Avant la guerre, le clan des Salem était composé de 700 à 800 personnes. « Un tiers de notre famille élargie a été annihilé », raconte cet homme dont la chevelure, malgré son jeune âge, est déjà grisonnante. Avec sa femme, Nejah, et leur fille, Ayloul, il vit à Istanbul, où il travaille dans une ONG. La petite famille a quitté Gaza en 2021. Cette année-là, au mois de mai, Israël mène une guerre de onze jours contre l’enclave, tuant plus de 250 Palestiniens. C’est le premier conflit d’ampleur que vit le jeune couple depuis la naissance de leur fille, en 2019. « Nous nous sommes dit que ce n’était pas possible d’élever notre enfant au milieu des guerres qui se succèdent. Mais celle en cours aujourd’hui n’a rien à voir avec celles que nous avons connues », observe Youssef, diplômé de droit de l’université d’Al-Azhar, à Gaza.

Youssef Salem, à la sortie d’une mission de bénévolat pour collecter de l’aide pour Gaza.

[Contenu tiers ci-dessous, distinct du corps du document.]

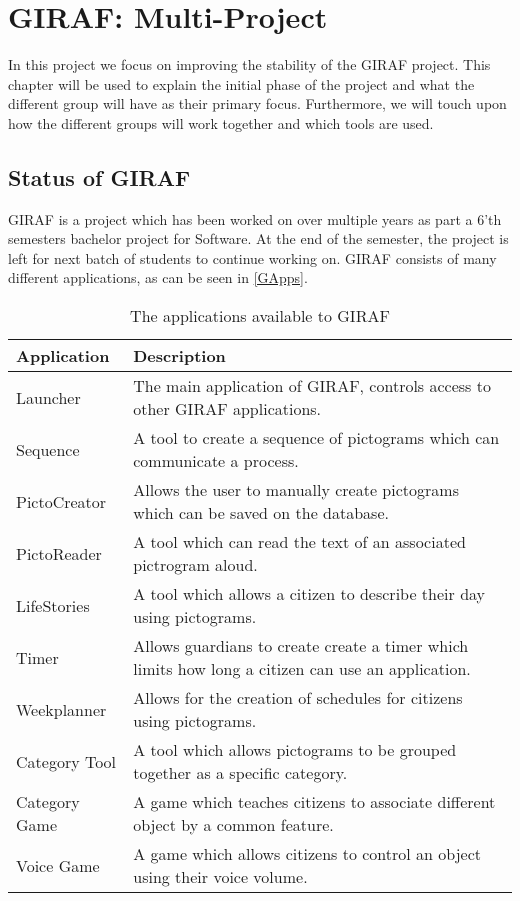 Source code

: \chapter{GIRAF: Multi-Project}

In this project we focus on improving the stability of the GIRAF project. This
chapter will be used to explain the initial phase of the project and what the
different group will have as their primary focus. Furthermore, we will touch
upon how the different groups will work together and which tools are used.


\section{Status of GIRAF}
GIRAF is a project which has been worked on over multiple years as part a
6'th semesters bachelor project for Software. At the end of the semester, the
project is left for next batch of students to continue working on. GIRAF
consists of many different applications, as can be seen in \autoref{GApps}.
\begin{table}[H]
\centering
\label{GApps}
\begin{tabular}{|p{3cm}|p{9cm}|}
\hline
Application			& Description \\\hline
Launcher  			& The main application of GIRAF, controls access to other
GIRAF applications. \\\hline 
Sequence	       	& A tool to create a sequence of pictograms which can
communicate a process.\\\hline 
PictoCreator  	   	& Allows the user to manually create pictograms which can be
saved on the database.\\\hline
PictoReader	   		& A tool which can read the text of an associated pictrogram
aloud.\\\hline
LifeStories	   		& A tool which allows a citizen to describe their day using
pictograms.\\\hline 
Timer     	   		& Allows guardians to create create a timer which limits how
long a citizen can use an application.\\\hline 
Weekplanner 		& Allows for the creation of schedules for citizens
using pictograms. \\\hline 
Category Tool		& A tool which allows pictograms to be grouped together as a
specific category. \\\hline 
Category Game   	& A game which teaches citizens to associate different object
by a common feature. \\\hline 
Voice Game  		& A game which allows citizens to control an object using their
voice volume. \\\hline
\end{tabular}
\caption{The applications available to GIRAF}
\end{table}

A Istanbul, le 23 septembre 2024.

En août, l’ONG Euro-Med Human Rights Monitor a recensé plus de 2 750 familles ayant perdu au moins trois membres à cause des attaques israéliennes des onze précédents mois. Toujours selon cette source, plus de 365 familles gazaouies comptent plus de dix membres tués dans la guerre en cours. « Il ne s’agit pas d’incidents isolés : de nombreuses familles ont vu plusieurs générations anéanties en une seule frappe, explique Ramy Abdu, président d’Euro-Med. C’est comme si des familles entières disparaissaient du jour au lendemain. » Au total, près de 42 000 personnes ont été tuées ces douze derniers mois dans l’enclave palestinienne, selon les autorités de santé du Hamas, un chiffre validé par les organisations internationales.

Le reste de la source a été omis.